— Task goal —
Every line below between the one holding "to your needs." and the one holding "Upon start, a", inclusive, should be copied exactly, and no other line.

— Dataset items —
────────────────
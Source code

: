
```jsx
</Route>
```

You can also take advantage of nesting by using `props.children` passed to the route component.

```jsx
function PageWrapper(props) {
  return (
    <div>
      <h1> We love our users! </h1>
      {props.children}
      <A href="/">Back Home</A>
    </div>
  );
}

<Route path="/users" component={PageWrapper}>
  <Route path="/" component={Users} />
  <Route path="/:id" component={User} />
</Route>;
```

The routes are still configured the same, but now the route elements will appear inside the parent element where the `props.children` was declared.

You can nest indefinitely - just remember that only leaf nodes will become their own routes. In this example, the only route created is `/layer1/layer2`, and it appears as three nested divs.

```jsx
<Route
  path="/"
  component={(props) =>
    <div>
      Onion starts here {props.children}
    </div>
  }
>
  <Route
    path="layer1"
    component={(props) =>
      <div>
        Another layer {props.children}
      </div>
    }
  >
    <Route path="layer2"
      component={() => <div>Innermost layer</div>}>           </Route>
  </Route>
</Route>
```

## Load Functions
────────────────
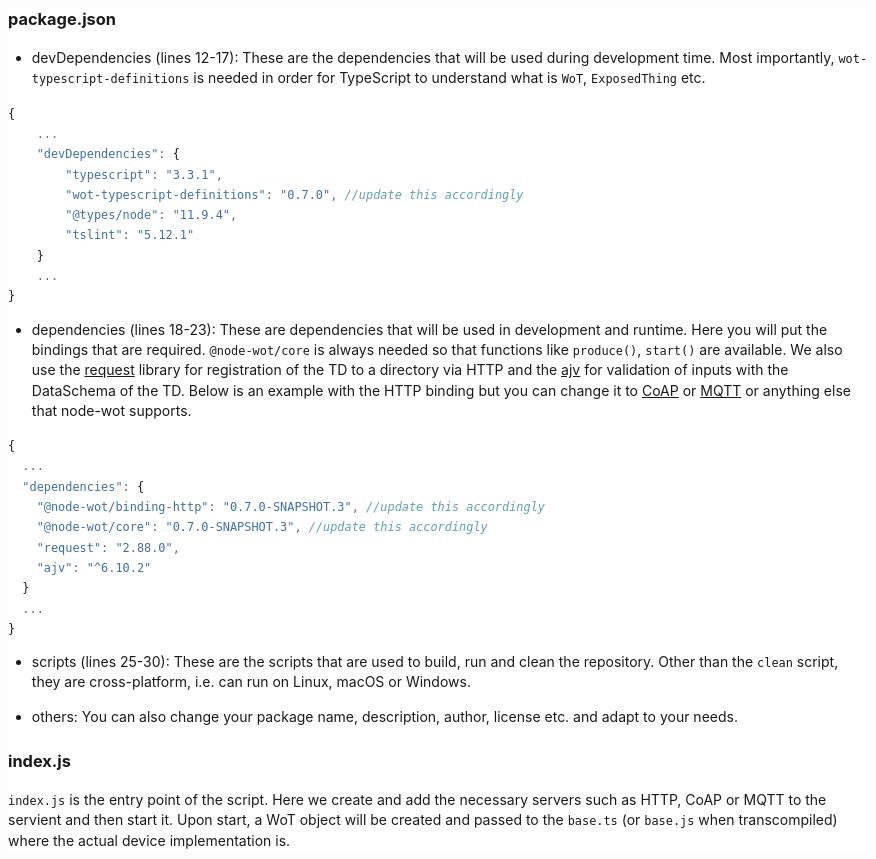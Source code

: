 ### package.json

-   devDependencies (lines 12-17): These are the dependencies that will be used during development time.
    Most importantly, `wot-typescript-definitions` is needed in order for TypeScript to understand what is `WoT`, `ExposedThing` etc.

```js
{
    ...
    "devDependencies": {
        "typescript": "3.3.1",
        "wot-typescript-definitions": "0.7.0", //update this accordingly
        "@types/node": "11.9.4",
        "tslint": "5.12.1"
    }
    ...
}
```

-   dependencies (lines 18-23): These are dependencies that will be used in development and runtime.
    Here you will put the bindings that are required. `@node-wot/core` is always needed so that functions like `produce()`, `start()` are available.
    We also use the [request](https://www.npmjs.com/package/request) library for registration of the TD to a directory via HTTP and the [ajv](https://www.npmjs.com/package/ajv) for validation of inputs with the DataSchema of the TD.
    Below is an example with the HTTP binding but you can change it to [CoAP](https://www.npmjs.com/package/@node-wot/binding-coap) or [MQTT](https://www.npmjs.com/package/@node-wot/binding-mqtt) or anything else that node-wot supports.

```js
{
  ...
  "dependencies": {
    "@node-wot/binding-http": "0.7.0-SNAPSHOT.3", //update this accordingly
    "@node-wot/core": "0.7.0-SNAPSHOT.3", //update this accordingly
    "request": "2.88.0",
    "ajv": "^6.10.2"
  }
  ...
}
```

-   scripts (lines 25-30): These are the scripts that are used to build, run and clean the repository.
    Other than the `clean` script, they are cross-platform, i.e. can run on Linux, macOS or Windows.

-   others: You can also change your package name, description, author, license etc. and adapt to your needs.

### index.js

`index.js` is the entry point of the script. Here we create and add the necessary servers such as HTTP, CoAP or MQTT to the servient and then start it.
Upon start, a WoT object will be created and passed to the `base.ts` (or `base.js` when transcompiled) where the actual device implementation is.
────────────────
— Reply to the exercise —
-   others: You can also change your package name, description, author, license etc. and adapt to your needs.

### index.js

`index.js` is the entry point of the script. Here we create and add the necessary servers such as HTTP, CoAP or MQTT to the servient and then start it.
Upon start, a WoT object will be created and passed to the `base.ts` (or `base.js` when transcompiled) where the actual device implementation is.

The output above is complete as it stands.